Nothing annoys a people more than being told by an outsider that their women should or should not wear some form of dress. I don’t know about other women but I know that nothing annoys me more than being told how to dress. I believe that one of the greatest joys of being a woman is that I have the privilege of choosing to drape myself in a range of dresses that begin with the saree and end with the short skirt. Also, being an Indian, the plethora of colours in our markets increases variety in my closet. I have wilfully resisted being influenced by anyone about my choice of clothing. The only factor that has governed my choice was my mood / state of mind. I have hardly paid heed to the unsolicited fashion advice, never allowed my peers to pressure me into choosing one form of dress over another and barely worried about the opinion of community leaders on my clothes.
While experimenting with my personal style, I have driven a gay poet to writing a poem about my sartorial choices, exasperated my mother with a long drawn battle over the issue, driven my dad into repeating the Hindi proverb ap ruchi khana aur per ruchi pehenna countless times, got teased by my siblings, aggressively defended my choice of dress with my extended family and survived disapproving looks from my husband’s extended family.

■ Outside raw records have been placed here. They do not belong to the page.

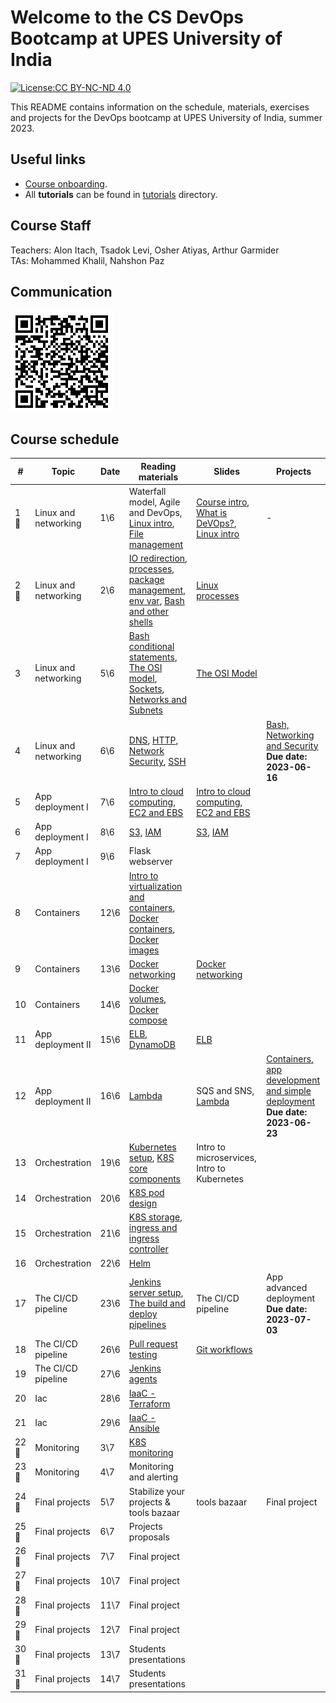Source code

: # Welcome to the CS DevOps Bootcamp at UPES University of India

[![License:CC BY-NC-ND 4.0](https://img.shields.io/badge/License-CC%20BY--NC--ND%204.0-lightgrey.svg)](https://creativecommons.org/licenses/by-nc-nd/4.0/)

This README contains information on the schedule, materials, exercises and projects for the DevOps bootcamp at UPES University of India, summer 2023.

## Useful links

- [Course onboarding](onboarding.md).
- All **tutorials** can be found in [tutorials](tutorials) directory.

## Course Staff

Teachers: Alon Itach, Tsadok Levi, Osher Atiyas, Arthur Garmider       
TAs: Mohammed Khalil, Nahshon Paz 

## Communication 

![](.img/slack.png)

## Course schedule

| #     | Topic                | Date   | Reading materials                                                                                                                                                                                                                                                             | Slides                                                                                                                                                                                                                                                           | Projects                                                                                                      |
|-------|----------------------|--------|-------------------------------------------------------------------------------------------------------------------------------------------------------------------------------------------------------------------------------------------------------------------------------|------------------------------------------------------------------------------------------------------------------------------------------------------------------------------------------------------------------------------------------------------------------|---------------------------------------------------------------------------------------------------------------|
| 1 🤝  | Linux and networking |  	1\6  | Waterfall model, Agile and DevOps, [Linux intro](tutorials/linux_intro.md), [File management](tutorials/linux_file_management.md)                                                                                                                                             | [Course intro](https://alonitac.github.io/DevOpsBootcampUPES/slides/intro.html), [What is DeVOps?](https://alonitac.github.io/DevOpsBootcampUPES/slides/whatisdevops.html), [Linux intro](https://alonitac.github.io/DevOpsBootcampUPES/slides/linux_intro.html) | -                                                                                                             |
| 2 🤝  | Linux and networking |  	2\6  | [IO redirection](tutorials/linux_io_redirection.md), [processes](tutorials/linux_processes.md), [package management](tutorials/linux_package_management.md), [env var](tutorials/linux_environment_variables.md), [Bash and other shells](tutorials/bash_and_other_shells.md) | [Linux processes](https://alonitac.github.io/DevOpsBootcampUPES/slides/linux_processes.html)                                                                                                                                                                     |                                                                                                               |
| 3     | Linux and networking |  5\6   | [Bash conditional statements](tutorials/bash_conditional_statements.md), [The OSI model](tutorials/networking_OSI_model.md), [Sockets](tutorials/networking_linux_sockets.md), [Networks and Subnets](tutorials/networking_computer_nets.md)                                  | [The OSI Model](https://alonitac.github.io/DevOpsBootcampUPES/slides/networking_OSI_model.html)                                                                                                                                                                  |                                                                                                               |
| 4     | Linux and networking |  6\6   | [DNS](tutorials/networking_dns.md), [HTTP](tutorials/networking_http.md),  [Network Security](tutorials/networking_security.md), [SSH](tutorials/networking_ssh.md)                                                                                                           |                                                                                                                                                                                                                                                                  | [Bash, Networking and Security](projects/bash_networking_security) <br> **Due date: 2023-06-16**              | 
| 5     | App deployment I     |  7\6   | [Intro to cloud computing](tutorials/aws_intro.md), [EC2 and EBS](tutorials/aws_ec2_ebs.md)                                                                                                                                                                                   | [Intro to cloud computing](https://alonitac.github.io/DevOpsBootcampUPES/slides/aws_intro.html), [EC2 and EBS](https://alonitac.github.io/DevOpsBootcampUPES/slides/aws_ec2_ebs.html)                                                                            |                                                                                                               |
| 6     | App deployment I     |  8\6   | [S3](tutorials/aws_s3.md), [IAM](tutorials/aws_iam.md)                                                                                                                                                                                                                        | [S3](https://alonitac.github.io/DevOpsBootcampUPES/slides/aws_s3.html), [IAM](https://alonitac.github.io/DevOpsBootcampUPES/slides/aws_iam.html)                                                                                                                 |                                                                                                               |
| 7     | App deployment I     |  9\6   | Flask webserver                                                                                                                                                                                                                                                               |                                                                                                                                                                                                                                                                  |                                                                                                               |
| 8     | Containers           |  12\6  | [Intro to virtualization and containers](tutorials/docker_intro.md), [Docker containers](tutorials/docker_containers.md), [Docker images](tutorials/docker_images.md)                                                                                                         |                                                                                                                                                                                                                                                                  |                                                                                                               |
| 9     | Containers           |  13\6  | [Docker networking](tutorials/docker_networking.md)                                                                                                                                                                                                                           | [Docker networking](https://alonitac.github.io/DevOpsBootcampUPES/slides/docker_networking.html)                                                                                                                                                                 |                                                                                                               |
| 10    | Containers           |  14\6  | [Docker volumes](tutorials/docker_volumes.md), [Docker compose](tutorials/docker_compose.md)                                                                                                                                                                                  |                                                                                                                                                                                                                                                                  |                                                                                                               |
| 11    | App deployment II    |  15\6  | [ELB](tutorials/aws_elb.md), [DynamoDB](tutorials/aws_dynamodb.md)                                                                                                                                                                                                            | [ELB](https://alonitac.github.io/DevOpsBootcampUPES/slides/aws_elb.html)                                                                                                                                                                                         |                                                                                                               |
| 12    | App deployment II    |  16\6  | [Lambda](tutorials/aws_lambda.md)                                                                                                                                                                                                                                             | SQS and SNS, [Lambda](https://alonitac.github.io/DevOpsBootcampUPES/slides/aws_lambda.html)                                                                                                                                                                      | [Containers, app development and simple deployment](projects/app_development_I) <br> **Due date: 2023-06-23** |
| 13    | Orchestration        |  19\6  | [Kubernetes setup](tutorials/k8s_setup.md), [K8S core components](tutorials/k8s_core.md)                                                                                                                                                                                      | Intro to microservices, Intro to Kubernetes                                                                                                                                                                                                                      |                                                                                                               |
| 14    | Orchestration        |  20\6  | [K8S pod design](tutorials/k8s_pod_design.md)                                                                                                                                                                                                                                 |                                                                                                                                                                                                                                                                  |                                                                                                               |
| 15    | Orchestration        |  21\6  | [K8S storage](tutorials/k8s_storage.md), [ingress and ingress controller](tutorials/k8s_ingress.md)                                                                                                                                                                           |                                                                                                                                                                                                                                                                  |                                                                                                               | 
| 16    | Orchestration        |  22\6  | [Helm](tutorials/k8s_helm.md)                                                                                                                                                                                                                                                 |                                                                                                                                                                                                                                                                  |                                                                                                               |
| 17    | The CI/CD pipeline   |  23\6  | [Jenkins server setup](tutorials/jenkins_setup.md), [The build and deploy pipelines](tutorials/jenkins_build_and_deploy.md)                                                                                                                                                   | The CI/CD pipeline                                                                                                                                                                                                                                               | App advanced deployment<br>**Due date: 2023-07-03**                                                           |
| 18    | The CI/CD pipeline   |  26\6  | [Pull request testing](tutorials/jenkins_pr_testing.md)                                                                                                                                                                                                                       | [Git workflows](tutorials/git_workflows.md)                                                                                                                                                                                                                      |                                                                                                               |
| 19    | The CI/CD pipeline   |  27\6  | [Jenkins agents](tutorials/jenkins_agents.md)                                                                                                                                                                                                                                 |                                                                                                                                                                                                                                                                  |                                                                                                               |
| 20    | Iac                  |  28\6  | [IaaC - Terraform](tutorials/IaC_terraform.md)                                                                                                                                                                                                                                |                                                                                                                                                                                                                                                                  |                                                                                                               |
| 21    | Iac                  |  29\6  | [IaaC - Ansible]()                                                                                                                                                                                                                                                            |                                                                                                                                                                                                                                                                  |                                                                                                               |
| 22 🤝 | Monitoring           |  	3\7  | [K8S monitoring]()                                                                                                                                                                                                                                                            |                                                                                                                                                                                                                                                                  |                                                                                                               |
| 23 🤝 | Monitoring           |  	4\7  | Monitoring and alerting                                                                                                                                                                                                                                                       |                                                                                                                                                                                                                                                                  |                                                                                                               |
| 24 🤝 | Final projects       |  	5\7  | Stabilize your projects & tools bazaar                                                                                                                                                                                                                                        | tools bazaar                                                                                                                                                                                                                                                     | Final project                                                                                                 | 
| 25 🤝 | Final projects       |  	6\7  | Projects proposals                                                                                                                                                                                                                                                            |                                                                                                                                                                                                                                                                  |                                                                                                               |
| 26 🤝 | Final projects       |  	7\7  | Final project                                                                                                                                                                                                                                                                 |                                                                                                                                                                                                                                                                  |                                                                                                               |
| 27 🤝 | Final projects       |  	10\7 | Final project                                                                                                                                                                                                                                                                 |                                                                                                                                                                                                                                                                  |                                                                                                               |
| 28 🤝 | Final projects       |  	11\7 | Final project                                                                                                                                                                                                                                                                 |                                                                                                                                                                                                                                                                  |                                                                                                               |
| 29 🤝 | Final projects       |  	12\7 | Final project                                                                                                                                                                                                                                                                 |                                                                                                                                                                                                                                                                  |                                                                                                               |
| 30 🤝 | Final projects       |  	13\7 | Students presentations                                                                                                                                                                                                                                                        |                                                                                                                                                                                                                                                                  |                                                                                                               |
| 31 🤝 | Final projects       |  	14\7 | Students presentations                                                                                                                                                                                                                                                        |                                                                                                                                                                                                                                                                  |                                                                                                               |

However, I’m yet to control my temper when I hear someone, especially a man, tell me or any other woman in the world what a woman should or should not wear.

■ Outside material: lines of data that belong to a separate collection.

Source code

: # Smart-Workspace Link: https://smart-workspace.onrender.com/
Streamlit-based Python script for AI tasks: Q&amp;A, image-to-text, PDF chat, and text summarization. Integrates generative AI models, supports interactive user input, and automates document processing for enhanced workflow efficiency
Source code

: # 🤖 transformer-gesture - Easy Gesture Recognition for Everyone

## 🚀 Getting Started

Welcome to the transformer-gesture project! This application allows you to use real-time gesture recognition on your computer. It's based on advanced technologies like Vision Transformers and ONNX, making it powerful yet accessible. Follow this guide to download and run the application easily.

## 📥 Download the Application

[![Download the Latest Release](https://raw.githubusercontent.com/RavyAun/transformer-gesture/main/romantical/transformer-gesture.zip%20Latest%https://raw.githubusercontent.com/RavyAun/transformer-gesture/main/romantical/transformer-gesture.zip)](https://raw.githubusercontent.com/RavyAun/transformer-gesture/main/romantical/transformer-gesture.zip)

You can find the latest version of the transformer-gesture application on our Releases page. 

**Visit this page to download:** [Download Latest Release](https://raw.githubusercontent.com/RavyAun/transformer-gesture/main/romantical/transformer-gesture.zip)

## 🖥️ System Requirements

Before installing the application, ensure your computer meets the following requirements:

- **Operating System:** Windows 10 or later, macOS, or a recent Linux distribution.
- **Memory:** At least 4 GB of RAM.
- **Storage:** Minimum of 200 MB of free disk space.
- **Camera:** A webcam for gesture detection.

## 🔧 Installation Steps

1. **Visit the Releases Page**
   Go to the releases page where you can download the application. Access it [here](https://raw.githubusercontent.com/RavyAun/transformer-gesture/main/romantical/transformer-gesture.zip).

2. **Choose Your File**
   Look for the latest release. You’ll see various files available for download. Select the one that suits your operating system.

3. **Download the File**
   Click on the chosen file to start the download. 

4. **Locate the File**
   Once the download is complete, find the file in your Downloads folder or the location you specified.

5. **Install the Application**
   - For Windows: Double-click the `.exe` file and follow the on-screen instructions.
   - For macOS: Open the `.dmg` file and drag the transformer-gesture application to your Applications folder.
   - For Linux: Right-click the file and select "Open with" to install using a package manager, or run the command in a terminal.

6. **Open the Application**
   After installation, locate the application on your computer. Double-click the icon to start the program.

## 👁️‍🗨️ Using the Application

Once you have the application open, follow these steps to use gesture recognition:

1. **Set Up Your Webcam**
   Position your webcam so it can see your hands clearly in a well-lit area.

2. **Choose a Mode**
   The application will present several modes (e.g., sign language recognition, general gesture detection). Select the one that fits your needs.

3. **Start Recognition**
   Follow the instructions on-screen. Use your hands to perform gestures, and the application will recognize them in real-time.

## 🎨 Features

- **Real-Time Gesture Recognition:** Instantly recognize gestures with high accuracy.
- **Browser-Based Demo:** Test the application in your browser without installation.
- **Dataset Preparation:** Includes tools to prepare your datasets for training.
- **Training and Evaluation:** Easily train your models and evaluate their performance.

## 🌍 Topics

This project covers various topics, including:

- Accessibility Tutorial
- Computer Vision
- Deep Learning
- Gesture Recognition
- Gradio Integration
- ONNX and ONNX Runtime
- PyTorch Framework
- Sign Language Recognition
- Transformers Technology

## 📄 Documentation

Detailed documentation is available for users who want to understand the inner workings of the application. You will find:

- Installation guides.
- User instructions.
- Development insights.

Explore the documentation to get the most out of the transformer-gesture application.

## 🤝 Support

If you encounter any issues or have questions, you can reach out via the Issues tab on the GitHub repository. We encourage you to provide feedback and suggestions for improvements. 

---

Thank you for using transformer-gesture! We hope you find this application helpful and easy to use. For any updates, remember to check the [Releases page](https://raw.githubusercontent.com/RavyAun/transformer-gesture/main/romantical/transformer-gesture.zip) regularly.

I understand that people set a lot of store by clothes as representative of their cultural leanings, their lifestyle and their social moorings. However, I am annoyed by the fact that the responsibility of representation is laid squarely on the shoulders of the women of their community. This role of representing culture through clothes is one of the last vestiges of cultures where women were seen but not heard. It is absurd to expect articulate and efficient women to use clothes to represent themselves or their affiliations. Not only are they insulted by being reduced to mannequins of culture but injury is also inflicted upon them by snatching away their agency.
I believe the right to choose her dress is a fundamental right of a woman. She has the sole right to decide whether she wishes to dress according to the rules periodically given out by the world of fashion or she wishes to please her family, friends, employers, workmates, community by representing them through her sartorial choices or she dresses for her comfort. This ought to be as much a right as the right to free speech and the right to knowledge. Most of my peers would like to believe that all of them enjoy all the three rights I mentioned above. I would like to sit with each one of them and show them the various ways in which families, friends, communities, teams, societies and states curtail each of these rights.

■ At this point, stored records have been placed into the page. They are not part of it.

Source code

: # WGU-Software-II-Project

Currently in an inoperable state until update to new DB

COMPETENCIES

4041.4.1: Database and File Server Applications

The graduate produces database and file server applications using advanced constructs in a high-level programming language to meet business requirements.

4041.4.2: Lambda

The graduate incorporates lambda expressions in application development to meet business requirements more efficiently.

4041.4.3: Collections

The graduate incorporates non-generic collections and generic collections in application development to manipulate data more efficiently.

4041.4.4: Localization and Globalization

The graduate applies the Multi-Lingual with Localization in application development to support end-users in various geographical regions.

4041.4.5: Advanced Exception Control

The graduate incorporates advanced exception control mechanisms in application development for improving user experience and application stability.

At present, I’ll deal with the right to choose one’s dress and try to show the ways it gets curtailed. If we begin at home, off the cuff, I can present a list of half a dozen sets of people who believe they have a right to state their opinion: spouse, children, parents, siblings, parents-in-law and grandparents. The minute she steps out many other players join the game. Friends will declare what is in and what is out of style and will gently nudge her to dress appropriately for each occasion. Communities will judge her abilities as a member of their group, as a member of society and even as a member of her family by interpreting her style in clothes. She is supposed to follow dozens of overt and tacit dress codes at work. She is expected to follow the diktats of her religion and every once in a while she expected to wear her ‘traditional’ costume to represent her home state or country at some forum.
If a woman sets out to fight with each set of people to reserve her sartorial choice for herself, she will be embarking on a task that will be as unending and exhausting as that of Sisyphus. So, most women choose to turn a deaf ear to the people who are imposing dress codes on them and wear whatever they want to. That is definitely the pragmatic way to handle such interference but is it helping in sending the message that women ought not to be judged for how they look?
Should women allow the ancient role of representatives of culture to be foisted upon them? Shouldn’t they claim agency in this area too?
Tuesday, July 14, 2009
What Women Wear
Subscribe to:
Posts (Atom)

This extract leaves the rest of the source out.